Only the lines with the string "your" are needed; return each of them from the entries below.

- - -

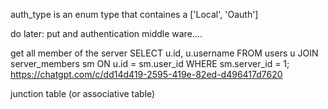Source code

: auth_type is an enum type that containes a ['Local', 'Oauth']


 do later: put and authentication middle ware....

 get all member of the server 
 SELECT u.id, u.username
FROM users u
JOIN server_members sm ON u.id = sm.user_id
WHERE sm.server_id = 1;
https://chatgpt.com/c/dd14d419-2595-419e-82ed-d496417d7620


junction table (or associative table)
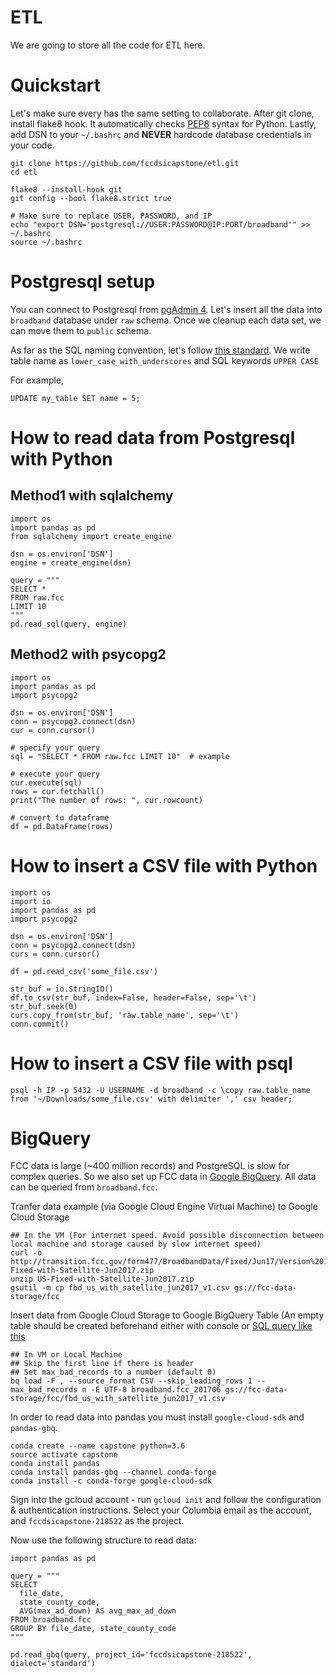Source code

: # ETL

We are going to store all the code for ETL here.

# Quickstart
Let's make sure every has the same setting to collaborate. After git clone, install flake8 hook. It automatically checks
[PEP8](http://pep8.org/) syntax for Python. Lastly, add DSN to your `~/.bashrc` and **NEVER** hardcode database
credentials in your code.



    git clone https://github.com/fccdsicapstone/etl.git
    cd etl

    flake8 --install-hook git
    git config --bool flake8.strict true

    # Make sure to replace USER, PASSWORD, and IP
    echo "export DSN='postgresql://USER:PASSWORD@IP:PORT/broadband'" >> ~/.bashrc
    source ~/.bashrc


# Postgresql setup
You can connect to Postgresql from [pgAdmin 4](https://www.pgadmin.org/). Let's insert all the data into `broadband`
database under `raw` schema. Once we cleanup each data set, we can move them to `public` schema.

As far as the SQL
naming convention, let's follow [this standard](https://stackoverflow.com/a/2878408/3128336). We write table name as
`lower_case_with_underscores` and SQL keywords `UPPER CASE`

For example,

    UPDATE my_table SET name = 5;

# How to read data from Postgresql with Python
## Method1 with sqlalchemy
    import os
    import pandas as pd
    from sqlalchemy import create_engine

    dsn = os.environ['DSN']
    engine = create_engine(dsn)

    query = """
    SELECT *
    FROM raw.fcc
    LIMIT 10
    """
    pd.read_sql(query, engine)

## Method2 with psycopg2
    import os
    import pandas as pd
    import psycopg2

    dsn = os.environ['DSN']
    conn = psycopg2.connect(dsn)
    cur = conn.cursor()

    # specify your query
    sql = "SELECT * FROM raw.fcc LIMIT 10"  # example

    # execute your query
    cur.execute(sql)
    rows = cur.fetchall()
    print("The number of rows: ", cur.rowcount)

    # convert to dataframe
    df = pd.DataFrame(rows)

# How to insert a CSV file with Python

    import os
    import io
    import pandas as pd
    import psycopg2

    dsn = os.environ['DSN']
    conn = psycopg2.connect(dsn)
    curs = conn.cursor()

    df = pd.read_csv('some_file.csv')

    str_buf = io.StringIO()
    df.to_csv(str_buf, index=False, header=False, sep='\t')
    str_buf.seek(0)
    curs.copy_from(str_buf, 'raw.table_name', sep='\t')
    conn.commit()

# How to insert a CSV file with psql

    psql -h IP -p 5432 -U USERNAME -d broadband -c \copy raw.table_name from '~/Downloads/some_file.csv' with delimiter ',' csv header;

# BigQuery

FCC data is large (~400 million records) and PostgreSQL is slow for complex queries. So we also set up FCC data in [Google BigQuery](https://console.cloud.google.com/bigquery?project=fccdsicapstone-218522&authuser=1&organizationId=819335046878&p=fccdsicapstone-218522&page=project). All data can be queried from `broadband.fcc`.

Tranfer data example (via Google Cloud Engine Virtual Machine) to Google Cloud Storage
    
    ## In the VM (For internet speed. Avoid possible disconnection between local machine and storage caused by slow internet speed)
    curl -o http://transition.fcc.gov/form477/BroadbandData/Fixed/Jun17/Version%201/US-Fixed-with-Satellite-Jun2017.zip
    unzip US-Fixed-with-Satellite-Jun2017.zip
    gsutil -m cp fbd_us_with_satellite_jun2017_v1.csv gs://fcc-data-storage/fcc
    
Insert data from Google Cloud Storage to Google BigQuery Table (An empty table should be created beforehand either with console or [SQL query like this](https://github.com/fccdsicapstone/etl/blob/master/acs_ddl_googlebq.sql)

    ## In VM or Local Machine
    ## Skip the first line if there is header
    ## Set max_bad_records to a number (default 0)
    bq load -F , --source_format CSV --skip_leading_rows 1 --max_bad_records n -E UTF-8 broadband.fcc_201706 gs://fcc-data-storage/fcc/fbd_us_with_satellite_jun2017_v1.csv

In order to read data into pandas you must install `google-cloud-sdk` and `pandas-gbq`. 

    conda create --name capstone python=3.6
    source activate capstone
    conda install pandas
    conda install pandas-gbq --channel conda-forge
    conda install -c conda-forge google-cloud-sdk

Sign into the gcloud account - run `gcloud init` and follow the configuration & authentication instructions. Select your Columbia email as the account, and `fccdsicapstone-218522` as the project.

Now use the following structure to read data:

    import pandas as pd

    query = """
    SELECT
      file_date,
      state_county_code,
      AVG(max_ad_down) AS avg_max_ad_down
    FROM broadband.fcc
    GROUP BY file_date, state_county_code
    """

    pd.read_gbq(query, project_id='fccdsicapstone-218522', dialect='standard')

- - -

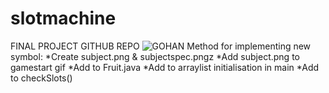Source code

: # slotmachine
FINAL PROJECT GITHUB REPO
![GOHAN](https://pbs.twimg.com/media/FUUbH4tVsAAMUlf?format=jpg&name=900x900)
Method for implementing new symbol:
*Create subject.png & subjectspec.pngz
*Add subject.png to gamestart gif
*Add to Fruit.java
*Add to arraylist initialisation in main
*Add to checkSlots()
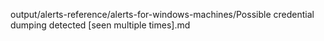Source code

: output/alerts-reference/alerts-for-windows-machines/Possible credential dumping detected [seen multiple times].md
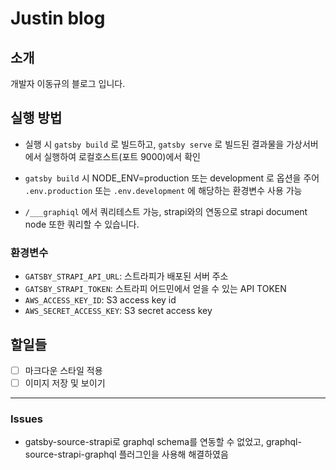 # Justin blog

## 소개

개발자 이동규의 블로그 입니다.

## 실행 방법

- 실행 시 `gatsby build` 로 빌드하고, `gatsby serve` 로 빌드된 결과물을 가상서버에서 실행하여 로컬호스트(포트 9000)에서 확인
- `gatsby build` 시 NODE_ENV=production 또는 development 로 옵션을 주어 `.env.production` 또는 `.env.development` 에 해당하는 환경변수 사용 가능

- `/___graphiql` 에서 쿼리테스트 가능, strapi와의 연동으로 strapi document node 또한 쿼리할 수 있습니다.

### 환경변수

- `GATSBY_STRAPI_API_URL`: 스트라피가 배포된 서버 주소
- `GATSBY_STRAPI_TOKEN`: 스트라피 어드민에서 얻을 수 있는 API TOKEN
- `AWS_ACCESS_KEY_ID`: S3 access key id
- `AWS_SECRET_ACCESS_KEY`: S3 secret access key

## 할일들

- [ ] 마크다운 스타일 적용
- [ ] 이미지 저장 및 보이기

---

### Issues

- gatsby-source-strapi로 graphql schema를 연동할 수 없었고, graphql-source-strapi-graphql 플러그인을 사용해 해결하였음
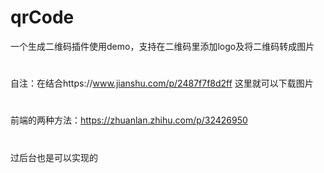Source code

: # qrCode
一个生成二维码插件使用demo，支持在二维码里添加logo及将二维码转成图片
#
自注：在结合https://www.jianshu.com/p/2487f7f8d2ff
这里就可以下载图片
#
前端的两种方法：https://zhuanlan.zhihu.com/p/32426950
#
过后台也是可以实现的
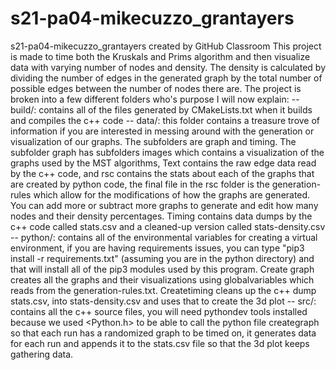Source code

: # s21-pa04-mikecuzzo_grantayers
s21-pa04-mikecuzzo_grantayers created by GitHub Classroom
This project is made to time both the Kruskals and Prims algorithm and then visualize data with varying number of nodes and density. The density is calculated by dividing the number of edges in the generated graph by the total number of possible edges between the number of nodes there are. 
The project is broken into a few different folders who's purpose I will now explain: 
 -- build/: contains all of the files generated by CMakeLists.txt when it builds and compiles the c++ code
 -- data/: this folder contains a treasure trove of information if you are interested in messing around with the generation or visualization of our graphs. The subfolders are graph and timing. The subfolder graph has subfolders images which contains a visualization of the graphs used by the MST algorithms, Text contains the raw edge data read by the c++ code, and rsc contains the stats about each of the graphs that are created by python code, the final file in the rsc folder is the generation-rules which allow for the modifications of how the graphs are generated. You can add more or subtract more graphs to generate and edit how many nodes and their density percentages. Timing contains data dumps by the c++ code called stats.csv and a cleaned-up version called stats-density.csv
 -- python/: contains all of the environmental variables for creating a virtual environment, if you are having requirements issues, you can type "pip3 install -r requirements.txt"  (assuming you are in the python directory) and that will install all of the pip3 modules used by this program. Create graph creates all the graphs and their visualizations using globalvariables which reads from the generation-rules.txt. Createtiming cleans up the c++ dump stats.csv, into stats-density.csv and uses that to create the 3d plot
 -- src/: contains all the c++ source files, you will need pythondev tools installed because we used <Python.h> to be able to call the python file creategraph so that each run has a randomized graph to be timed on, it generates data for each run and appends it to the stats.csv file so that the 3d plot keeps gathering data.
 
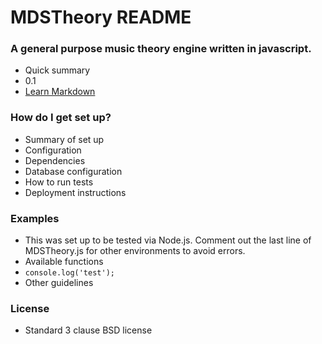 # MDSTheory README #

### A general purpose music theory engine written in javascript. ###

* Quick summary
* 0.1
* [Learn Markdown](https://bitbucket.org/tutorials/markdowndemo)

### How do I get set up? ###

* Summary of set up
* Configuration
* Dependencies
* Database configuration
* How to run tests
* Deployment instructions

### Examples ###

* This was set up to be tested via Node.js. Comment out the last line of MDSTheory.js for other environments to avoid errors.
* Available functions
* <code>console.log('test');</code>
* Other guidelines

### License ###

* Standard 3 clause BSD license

- - -

- TASK RESULT:
[PEP8](http://pep8.org/) syntax for Python. Lastly, add DSN to your `~/.bashrc` and **NEVER** hardcode database
credentials in your code.
    # specify your query
    # execute your query
Sign into the gcloud account - run `gcloud init` and follow the configuration & authentication instructions. Select your Columbia email as the account, and `fccdsicapstone-218522` as the project.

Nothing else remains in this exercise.